Кроме «Церковной Истории» Никифор составил сочинения, руководственные при изучении истории. Это два каталога: византийских императоров и византийских же патриархов — до своего времени. Каталог императоров начинается Константином Великим и оканчивается Андроником III, или Младшим, и изложен в ямбических стихах.[1052] Каталог Константинопольских патриархов начинается св. апостолом Андреем, которого византийцы считали своим первым епископом, и оканчивается, как упомянуто выше, вторым патриаршеством Афанасия.[1053] Написан тоже ямбами.
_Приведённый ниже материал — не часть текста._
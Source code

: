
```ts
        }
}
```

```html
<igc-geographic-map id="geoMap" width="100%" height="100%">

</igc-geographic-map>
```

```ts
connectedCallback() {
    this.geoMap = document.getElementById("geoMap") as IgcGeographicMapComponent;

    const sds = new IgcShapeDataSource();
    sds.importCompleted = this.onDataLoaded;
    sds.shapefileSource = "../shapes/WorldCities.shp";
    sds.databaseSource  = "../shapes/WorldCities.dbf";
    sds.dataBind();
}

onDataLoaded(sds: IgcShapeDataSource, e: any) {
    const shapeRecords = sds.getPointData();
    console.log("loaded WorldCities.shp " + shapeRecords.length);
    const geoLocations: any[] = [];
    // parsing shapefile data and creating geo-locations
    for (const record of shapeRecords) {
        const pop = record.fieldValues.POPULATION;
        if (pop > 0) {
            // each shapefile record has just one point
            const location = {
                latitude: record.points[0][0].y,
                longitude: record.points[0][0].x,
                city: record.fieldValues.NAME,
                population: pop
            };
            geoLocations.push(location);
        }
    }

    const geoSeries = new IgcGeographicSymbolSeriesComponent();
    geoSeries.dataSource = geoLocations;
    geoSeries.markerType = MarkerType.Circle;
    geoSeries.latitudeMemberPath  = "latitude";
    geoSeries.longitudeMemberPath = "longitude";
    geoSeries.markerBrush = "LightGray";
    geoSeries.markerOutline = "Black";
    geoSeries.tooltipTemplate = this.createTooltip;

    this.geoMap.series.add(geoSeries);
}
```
Этот каталог не есть простой перечень имен и хронологических дат, в нем сообщаются краткие сведения о патриархах и делаются попытки характеризовать их. К сожалению, характеристики патриархов, составленные историком на основании личных наблюдений или живого предания, по нашему мнению, не отличаются исторической точностью. Так, например, патриарха Афанасия, которого он мог лично знать, Никифор характеризует как человека, которого народ за деспотизм лишил кафедры — характеристика едва ли справедливая; другого патриарха, с именем Иоанна Созопольского, о котором наш историк мог иметь точные сведения, он чрезмерно похваляет, признавая его «миролюбивейшим и кротчайшим» и именуя его «Божьим человеком», а между тем по известиям других историков, обстоятельно изобразивших его, Иоанн был совсем не таков. Во всяком случае, каталог патриархов, составленный Никифором, пользуется некоторым значением в церковно–исторической науке.

4. Считаем нужным обозреть еще один и последний вид церковной литературы.

Некоторые талантливые богословы изучаемой нами эпохи с особенной чуткостью отзывались на потребности времени, ясно видели нравственные недуги современных христиан и хотели врачевать эти болезни, раскрывали идеалы христианской жизни и Указывали пути, которыми следует идти к достижению таких идеалов. Словом, мы хотим сказать о богословах–практиках ц0 преимуществу. Сочинения их относятся к той области знания которая называется христианской аскетикой.

Видное место между богословами–практиками занимает Евстафий, митрополит Фессалоникийский, XII века.[1054]

Жизнь Евстафия падает на следующие царствования: Мануила Комнина, Андроника Комнина и Исаака Ангела. Он сначала был простым монахом, затем исполнял должность диакона в Софийском храме в Константинополе и проходил должность учителя красноречия. В 1174 году он сделан был митрополитом Фессалоникийским. Евстафия называют «интересной и достойной уважения личностью» и думают, что в Византийской империи, когда жил он, едва ли можно указать другого кого, кто равнялся бы с Евстафием по умственным и нравственным качествам.[1055] Современники высоко ставили Евстафия. Так, Михаил Акоминат, митрополит Афинский XII века, человек очень образованный, в таких словах описывал смерть Евстафия: «Увы, совершилось печальное для всего мира событие. Перестал существовать один светильник жития, один пламенник слова, один великий свет мира, один солнечный луч, озарявший наше священство».[1056] Евстафий умер в 1194 году или несколько позже.